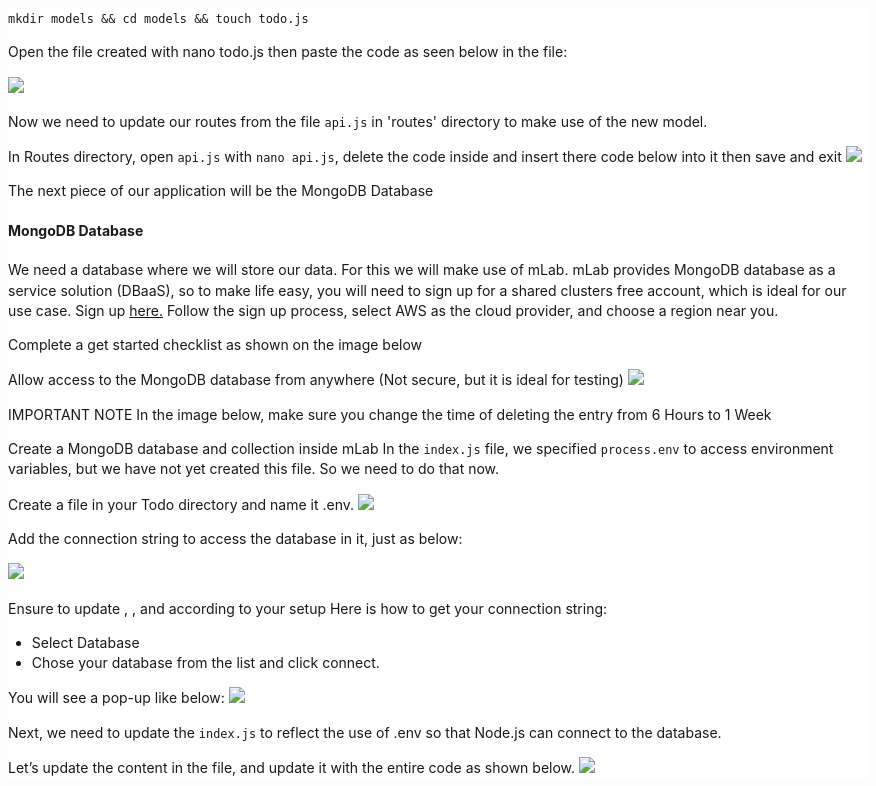 `mkdir models && cd models && touch todo.js`

Open the file created with nano todo.js then paste the code as seen below in the file:

![](https://lh7-us.googleusercontent.com/BoXRpMnFx3JYye9hAcNDinsTF05luWJ5hHfTzTGPdxdjf14qqH3Gn84amCwquHK5J9NEn04vyTg1fPKj9moz51cDPW1CAngUV6w8D9bvZaCLabZzNab91JplLXTwn_9Q7Y5ZV0tjxxzYY90nRHzo0BM)

Now we need to update our routes from the file `api.js` in 'routes' directory to make use of the new model.

In Routes directory, open `api.js` with `nano api.js`, delete the code inside and insert there code below into it then save and exit
![](https://lh7-us.googleusercontent.com/ldewm4nI4Rb3dAx-GlC1V-NqM3o8Yz74aGyi_npt7J3p24_9IxpHG-TVMbH-8lFLgzeurA2pHt9qHNBjHkHvaq1oAhZdIEO8J6I1ueo9yk_PGq-xVXDB7KJgm17ckDcWeNjVmwAONHKB7pnahG4FJ4Y)

The next piece of our application will be the MongoDB Database

#### MongoDB Database

We need a database where we will store our data. For this we will make use of mLab. mLab provides MongoDB database as a service solution (DBaaS), so to make life easy, you will need to sign up for a shared clusters free account, which is ideal for our use case. Sign up [here.](https://cloud.mongodb.com/) Follow the sign up process, select AWS as the cloud provider, and choose a region near you.

Complete a get started checklist as shown on the image below

Allow access to the MongoDB database from anywhere (Not secure, but it is ideal for testing)
![](https://lh7-us.googleusercontent.com/JQPCTRJLTOsSsXjMJy32L0F1Tq58xGHZeQUpwn5UTjRIblgun-m-lo1tNJtf2IksdaoXgXW3BiMQ45-opJEHdxORRfO8FLWUWNLlrdrqq3m48crKqAcTe4LcmWaBONuVyGa-sY6FRQld24gocwWTEd4)

IMPORTANT NOTE In the image below, make sure you change the time of deleting the entry from 6 Hours to 1 Week

Create a MongoDB database and collection inside mLab
In the `index.js` file, we specified `process.env` to access environment variables, but we have not yet created this file. So we need to do that now.

Create a file in your Todo directory and name it .env.
![](https://lh7-us.googleusercontent.com/hT2cHY5McUg6ODNIEvp1TdQMuMEueftIC79eLv0IoylLCgVp9AE2W0XZkH6FiUkVmC6mJa_ZfEmqrfbkV2fTPQ6Yscm6oOCgG4pcsrE0dYCl0gh1wLD7nsys8BZGHqpm0TamhkLboj2mxLGYylRPOsM)

Add the connection string to access the database in it, just as below:

![](https://lh7-us.googleusercontent.com/JXkJLrlCbz_uescz-AruFFgZRaPlcyjFRlEfI_x8p3z4yJWIOsu1Lnsj7rYZp3rN6Wgj1hJGshuSyoxKxv5EE_mHMIKJMVPvnsZmWz2Qzolk57eAMGzncuVBwefJ6dN9MvR1ynMdTVjZUmXR5AcCDKg)

Ensure to update <username>, <password>, <network-address> and <database> according to your setup
Here is how to get your connection string:
* Select Database
* Chose your database from the list and click connect.

You will see a pop-up like below:
![](https://lh7-us.googleusercontent.com/rQBZq0KZ6EMWMtufRUjiv2HRk3mhvPyHGD_XpzjsTCV8Z3iJ4yoy9c1n0e1pD85msZYJjR0DiJtG_eSyZF4ELmmFA6ws7IP-8kdXUEovwEQ79rlTVTGjM6nVZuwCDg6_4b303RLZKst7Q5PMZXmdEp8)

Next, we need to update the `index.js` to reflect the use of .env so that Node.js can connect to the database.

Let’s update the content in the file, and update it with the entire code as shown below.
![](https://lh7-us.googleusercontent.com/wzhQgGfk7IQMg-GuOZ6r2hGG796AbhrA8sQk5vRIx9m2uhFD3b0zcpG9OIJgzrLaUtQFDiwp3KAe3Gd4NHmiqrg25SurvZQIOZZpJO798nY1UyO4SjMo3-C70X884Q4j-xB6DMWt--WlxjkKAwdpUPI)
-*-*-
• **YOUR GOAL**:
Filter the entries and copy out every line with the word "that".

• **SOLUTION TO THE EXERCISE**:
In the `index.js` file, we specified `process.env` to access environment variables, but we have not yet created this file. So we need to do that now.
Next, we need to update the `index.js` to reflect the use of .env so that Node.js can connect to the database.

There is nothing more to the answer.